WORK TASK: Whenever the word "book" turns up in a line of the data below, copy that line.

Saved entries
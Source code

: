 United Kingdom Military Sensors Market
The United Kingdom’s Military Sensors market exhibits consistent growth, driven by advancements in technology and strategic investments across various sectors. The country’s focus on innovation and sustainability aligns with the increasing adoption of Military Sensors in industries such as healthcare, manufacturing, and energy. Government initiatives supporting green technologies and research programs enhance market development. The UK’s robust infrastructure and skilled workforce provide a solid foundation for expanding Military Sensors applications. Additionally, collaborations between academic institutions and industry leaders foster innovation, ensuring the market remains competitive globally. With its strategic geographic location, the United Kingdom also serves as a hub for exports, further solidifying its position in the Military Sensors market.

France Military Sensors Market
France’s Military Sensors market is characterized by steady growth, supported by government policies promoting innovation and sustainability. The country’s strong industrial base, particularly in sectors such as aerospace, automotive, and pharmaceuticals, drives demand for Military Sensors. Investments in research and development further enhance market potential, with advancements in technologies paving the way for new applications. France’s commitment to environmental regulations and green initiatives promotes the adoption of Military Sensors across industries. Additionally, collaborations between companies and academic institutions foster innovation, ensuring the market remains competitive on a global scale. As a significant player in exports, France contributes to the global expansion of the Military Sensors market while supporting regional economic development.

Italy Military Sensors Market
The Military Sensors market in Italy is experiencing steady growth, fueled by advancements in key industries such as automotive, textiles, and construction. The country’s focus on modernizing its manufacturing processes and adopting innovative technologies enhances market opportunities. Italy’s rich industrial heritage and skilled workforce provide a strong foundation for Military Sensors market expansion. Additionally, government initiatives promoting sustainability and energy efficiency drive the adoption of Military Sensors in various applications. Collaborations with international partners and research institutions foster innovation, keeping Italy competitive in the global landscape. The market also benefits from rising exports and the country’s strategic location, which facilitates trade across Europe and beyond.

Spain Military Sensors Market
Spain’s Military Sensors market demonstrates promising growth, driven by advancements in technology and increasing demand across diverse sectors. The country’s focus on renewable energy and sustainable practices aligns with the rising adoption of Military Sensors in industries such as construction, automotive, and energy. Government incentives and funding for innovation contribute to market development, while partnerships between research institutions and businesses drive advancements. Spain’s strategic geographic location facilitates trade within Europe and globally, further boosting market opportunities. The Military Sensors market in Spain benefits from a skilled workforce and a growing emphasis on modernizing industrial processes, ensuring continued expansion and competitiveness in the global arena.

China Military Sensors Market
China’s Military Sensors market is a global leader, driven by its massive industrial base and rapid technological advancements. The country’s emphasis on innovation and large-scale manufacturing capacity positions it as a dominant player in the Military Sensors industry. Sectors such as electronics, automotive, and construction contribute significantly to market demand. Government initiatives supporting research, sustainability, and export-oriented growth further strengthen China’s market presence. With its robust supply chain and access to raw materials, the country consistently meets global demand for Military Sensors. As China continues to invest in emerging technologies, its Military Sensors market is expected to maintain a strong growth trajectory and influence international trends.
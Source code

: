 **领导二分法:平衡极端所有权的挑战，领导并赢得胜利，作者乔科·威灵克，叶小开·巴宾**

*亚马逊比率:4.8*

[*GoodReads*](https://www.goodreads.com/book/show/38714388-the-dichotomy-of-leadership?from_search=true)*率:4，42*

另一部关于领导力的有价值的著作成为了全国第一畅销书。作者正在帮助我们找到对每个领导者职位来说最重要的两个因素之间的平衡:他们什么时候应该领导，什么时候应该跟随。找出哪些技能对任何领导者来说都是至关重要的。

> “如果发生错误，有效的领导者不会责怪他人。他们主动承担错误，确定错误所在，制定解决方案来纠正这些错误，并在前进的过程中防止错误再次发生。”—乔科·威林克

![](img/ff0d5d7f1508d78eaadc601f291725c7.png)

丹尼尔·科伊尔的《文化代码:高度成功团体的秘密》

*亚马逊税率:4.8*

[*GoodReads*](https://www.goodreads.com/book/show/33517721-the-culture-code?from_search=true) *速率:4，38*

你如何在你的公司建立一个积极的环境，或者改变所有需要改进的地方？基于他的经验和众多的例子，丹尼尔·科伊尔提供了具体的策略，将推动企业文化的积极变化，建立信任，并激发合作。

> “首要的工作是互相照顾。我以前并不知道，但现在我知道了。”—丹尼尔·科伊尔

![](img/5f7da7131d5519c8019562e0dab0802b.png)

OUTPUT BELOW:
[*GoodReads*](https://www.goodreads.com/book/show/38714388-the-dichotomy-of-leadership?from_search=true)*率:4，42*
[*GoodReads*](https://www.goodreads.com/book/show/33517721-the-culture-code?from_search=true) *速率:4，38*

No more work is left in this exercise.